* What to produce
Leave the pictures out and restate each entry below word for word.

════════════════

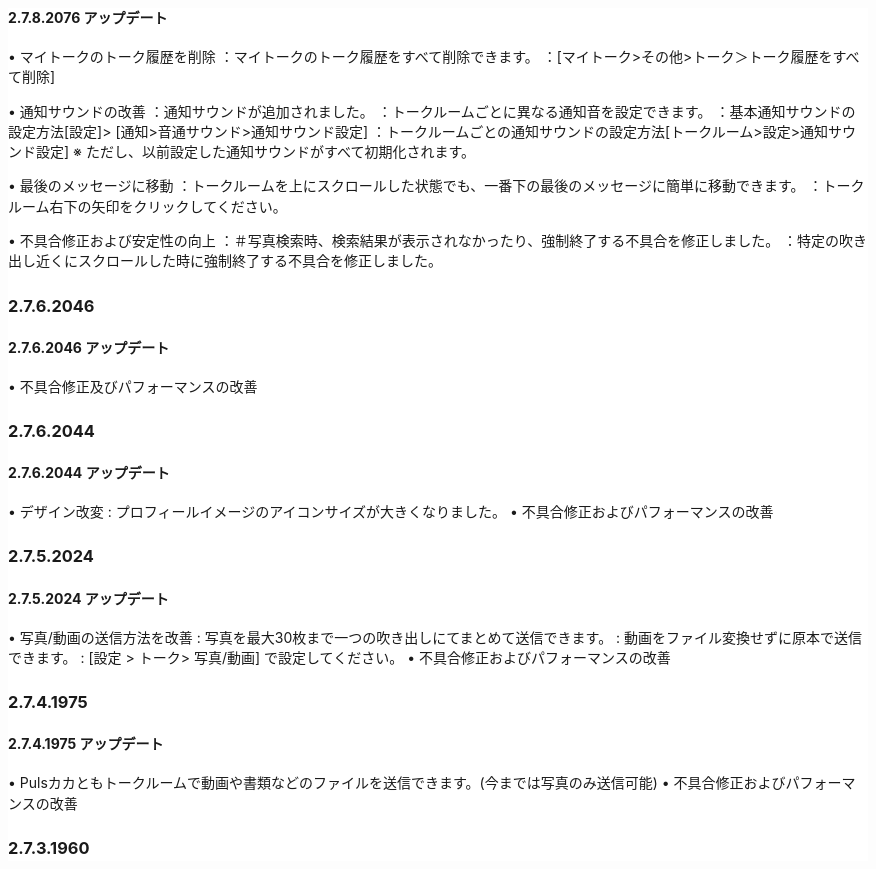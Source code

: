#### 2.7.8.2076 アップデート

• マイトークのトーク履歴を削除
：マイトークのトーク履歴をすべて削除できます。
：[マイトーク>その他>トーク＞トーク履歴をすべて削除]

• 通知サウンドの改善
：通知サウンドが追加されました。
：トークルームごとに異なる通知音を設定できます。
：基本通知サウンドの設定方法[設定]> [通知>音通サウンド>通知サウンド設定]
：トークルームごとの通知サウンドの設定方法[トークルーム>設定>通知サウンド設定]
※ ただし、以前設定した通知サウンドがすべて初期化されます。

• 最後のメッセージに移動
：トークルームを上にスクロールした状態でも、一番下の最後のメッセージに簡単に移動できます。
：トークルーム右下の矢印をクリックしてください。

• 不具合修正および安定性の向上
：＃写真検索時、検索結果が表示されなかったり、強制終了する不具合を修正しました。
：特定の吹き出し近くにスクロールした時に強制終了する不具合を修正しました。

### 2.7.6.2046

#### 2.7.6.2046 アップデート

• 不具合修正及びパフォーマンスの改善

### 2.7.6.2044

#### 2.7.6.2044 アップデート

• デザイン改変
: プロフィールイメージのアイコンサイズが大きくなりました。
• 不具合修正およびパフォーマンスの改善

### 2.7.5.2024

#### 2.7.5.2024 アップデート

• 写真/動画の送信方法を改善
: 写真を最大30枚まで一つの吹き出しにてまとめて送信できます。
: 動画をファイル変換せずに原本で送信できます。
: [設定 > トーク> 写真/動画] で設定してください。
• 不具合修正およびパフォーマンスの改善

### 2.7.4.1975

#### 2.7.4.1975 アップデート

• Pulsカカともトークルームで動画や書類などのファイルを送信できます。(今までは写真のみ送信可能) 
• 不具合修正およびパフォーマンスの改善

### 2.7.3.1960
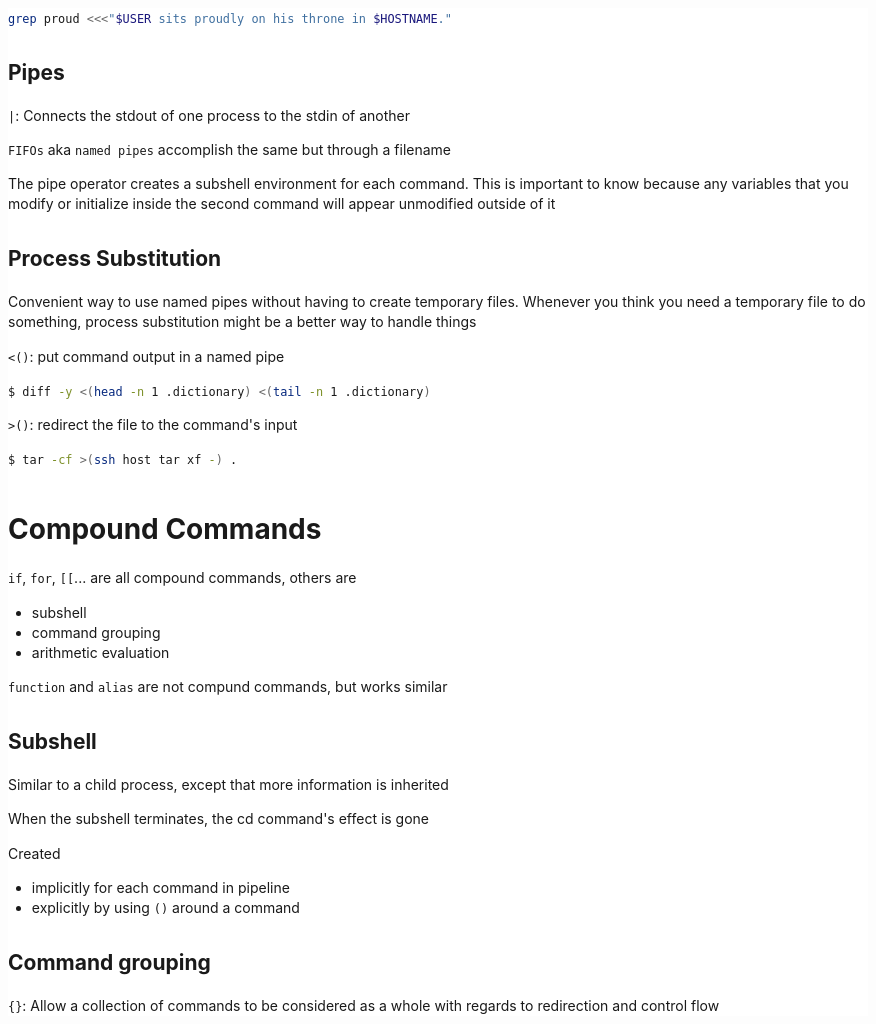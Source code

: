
 ```sh
grep proud <<<"$USER sits proudly on his throne in $HOSTNAME."
```

## Pipes

`|`: Connects the stdout of one process to the stdin of another

`FIFOs` aka `named pipes` accomplish the same but through a filename

The pipe operator creates a subshell environment for each command. This is important to know because any variables that you modify or initialize inside the second command will appear unmodified outside of it

## Process Substitution

Convenient way to use named pipes without having to create temporary files. Whenever you think you need a temporary file to do something, process substitution might be a better way to handle things

`<()`: put command output in a named pipe

```sh
$ diff -y <(head -n 1 .dictionary) <(tail -n 1 .dictionary)
```

`>()`: redirect the file to the command's input

```sh
$ tar -cf >(ssh host tar xf -) .
```

# Compound Commands

`if`, `for`, `[[`... are all compound commands, others are
- subshell
- command grouping
- arithmetic evaluation

`function` and `alias` are not compund commands, but works similar

## Subshell

Similar to a child process, except that more information is inherited

When the subshell terminates, the cd command's effect is gone

Created
- implicitly for each command in pipeline
- explicitly by using `()` around a command

## Command grouping

`{}`: Allow a collection of commands to be considered as a whole with regards to redirection and control flow
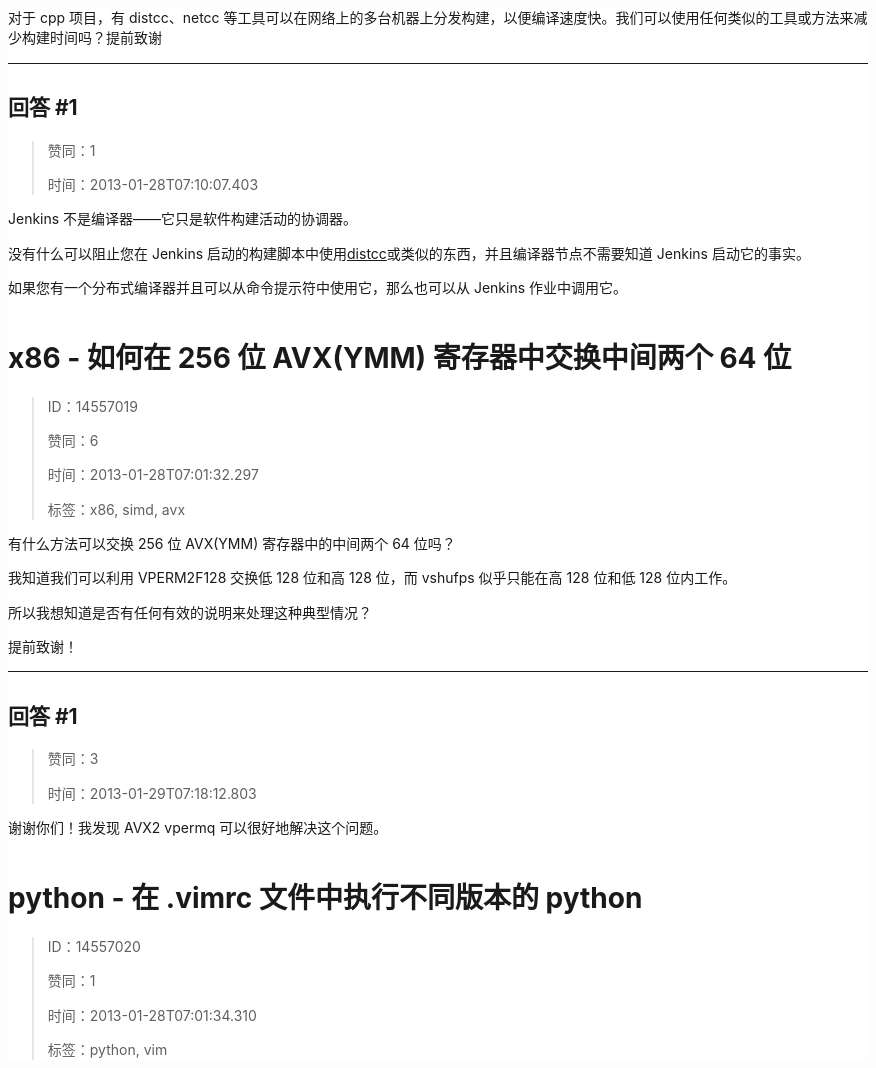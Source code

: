 对于 cpp 项目，有 distcc、netcc 等工具可以在网络上的多台机器上分发构建，以便编译速度快。我们可以使用任何类似的工具或方法来减少构建时间吗？提前致谢

* * *

## 回答 #1

> 赞同：1
> 
> 时间：2013-01-28T07:10:07.403

Jenkins 不是编译器——它只是软件构建活动的协调器。

没有什么可以阻止您在 Jenkins 启动的构建脚本中使用[distcc](http://code.google.com/p/distcc/)或类似的东西，并且编译器节点不需要知道 Jenkins 启动它的事实。

如果您有一个分布式编译器并且可以从命令提示符中使用它，那么也可以从 Jenkins 作业中调用它。

# x86 - 如何在 256 位 AVX(YMM) 寄存器中交换中间两个 64 位

> ID：14557019
> 
> 赞同：6
> 
> 时间：2013-01-28T07:01:32.297
> 
> 标签：x86, simd, avx

有什么方法可以交换 256 位 AVX(YMM) 寄存器中的中间两个 64 位吗？

我知道我们可以利用 VPERM2F128 交换低 128 位和高 128 位，而 vshufps 似乎只能在高 128 位和低 128 位内工作。

所以我想知道是否有任何有效的说明来处理这种典型情况？

提前致谢！

* * *

## 回答 #1

> 赞同：3
> 
> 时间：2013-01-29T07:18:12.803

谢谢你们！我发现 AVX2 vpermq 可以很好地解决这个问题。

# python - 在 .vimrc 文件中执行不同版本的 python

> ID：14557020
> 
> 赞同：1
> 
> 时间：2013-01-28T07:01:34.310
> 
> 标签：python, vim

════════════════

* Output for this task
Source code

:#### 2.7.8.2076 アップデート

• マイトークのトーク履歴を削除
：マイトークのトーク履歴をすべて削除できます。
：[マイトーク>その他>トーク＞トーク履歴をすべて削除]

• 通知サウンドの改善
：通知サウンドが追加されました。
：トークルームごとに異なる通知音を設定できます。
：基本通知サウンドの設定方法[設定]> [通知>音通サウンド>通知サウンド設定]
：トークルームごとの通知サウンドの設定方法[トークルーム>設定>通知サウンド設定]
※ ただし、以前設定した通知サウンドがすべて初期化されます。

• 最後のメッセージに移動
：トークルームを上にスクロールした状態でも、一番下の最後のメッセージに簡単に移動できます。
：トークルーム右下の矢印をクリックしてください。

• 不具合修正および安定性の向上
：＃写真検索時、検索結果が表示されなかったり、強制終了する不具合を修正しました。
：特定の吹き出し近くにスクロールした時に強制終了する不具合を修正しました。

### 2.7.6.2046

#### 2.7.6.2046 アップデート

• 不具合修正及びパフォーマンスの改善

### 2.7.6.2044

#### 2.7.6.2044 アップデート

• デザイン改変
: プロフィールイメージのアイコンサイズが大きくなりました。
• 不具合修正およびパフォーマンスの改善

### 2.7.5.2024

#### 2.7.5.2024 アップデート

• 写真/動画の送信方法を改善
: 写真を最大30枚まで一つの吹き出しにてまとめて送信できます。
: 動画をファイル変換せずに原本で送信できます。
: [設定 > トーク> 写真/動画] で設定してください。
• 不具合修正およびパフォーマンスの改善

### 2.7.4.1975

#### 2.7.4.1975 アップデート

• Pulsカカともトークルームで動画や書類などのファイルを送信できます。(今までは写真のみ送信可能) 
• 不具合修正およびパフォーマンスの改善

### 2.7.3.1960
Source code

:
 ```sh
grep proud <<<"$USER sits proudly on his throne in $HOSTNAME."
```

## Pipes

`|`: Connects the stdout of one process to the stdin of another

`FIFOs` aka `named pipes` accomplish the same but through a filename

The pipe operator creates a subshell environment for each command. This is important to know because any variables that you modify or initialize inside the second command will appear unmodified outside of it

## Process Substitution

Convenient way to use named pipes without having to create temporary files. Whenever you think you need a temporary file to do something, process substitution might be a better way to handle things

`<()`: put command output in a named pipe

```sh
$ diff -y <(head -n 1 .dictionary) <(tail -n 1 .dictionary)
```

`>()`: redirect the file to the command's input

```sh
$ tar -cf >(ssh host tar xf -) .
```

# Compound Commands

`if`, `for`, `[[`... are all compound commands, others are
- subshell
- command grouping
- arithmetic evaluation

`function` and `alias` are not compund commands, but works similar

## Subshell

Similar to a child process, except that more information is inherited

When the subshell terminates, the cd command's effect is gone

Created
- implicitly for each command in pipeline
- explicitly by using `()` around a command

## Command grouping

`{}`: Allow a collection of commands to be considered as a whole with regards to redirection and control flow
Source code

: 对于 cpp 项目，有 distcc、netcc 等工具可以在网络上的多台机器上分发构建，以便编译速度快。我们可以使用任何类似的工具或方法来减少构建时间吗？提前致谢

* * *

## 回答 #1

> 赞同：1
> 
> 时间：2013-01-28T07:10:07.403

Jenkins 不是编译器——它只是软件构建活动的协调器。

没有什么可以阻止您在 Jenkins 启动的构建脚本中使用[distcc](http://code.google.com/p/distcc/)或类似的东西，并且编译器节点不需要知道 Jenkins 启动它的事实。

如果您有一个分布式编译器并且可以从命令提示符中使用它，那么也可以从 Jenkins 作业中调用它。

# x86 - 如何在 256 位 AVX(YMM) 寄存器中交换中间两个 64 位

> ID：14557019
> 
> 赞同：6
> 
> 时间：2013-01-28T07:01:32.297
> 
> 标签：x86, simd, avx

有什么方法可以交换 256 位 AVX(YMM) 寄存器中的中间两个 64 位吗？

我知道我们可以利用 VPERM2F128 交换低 128 位和高 128 位，而 vshufps 似乎只能在高 128 位和低 128 位内工作。

所以我想知道是否有任何有效的说明来处理这种典型情况？

提前致谢！

* * *

## 回答 #1

> 赞同：3
> 
> 时间：2013-01-29T07:18:12.803

谢谢你们！我发现 AVX2 vpermq 可以很好地解决这个问题。

# python - 在 .vimrc 文件中执行不同版本的 python

> ID：14557020
> 
> 赞同：1
> 
> 时间：2013-01-28T07:01:34.310
> 
> 标签：python, vim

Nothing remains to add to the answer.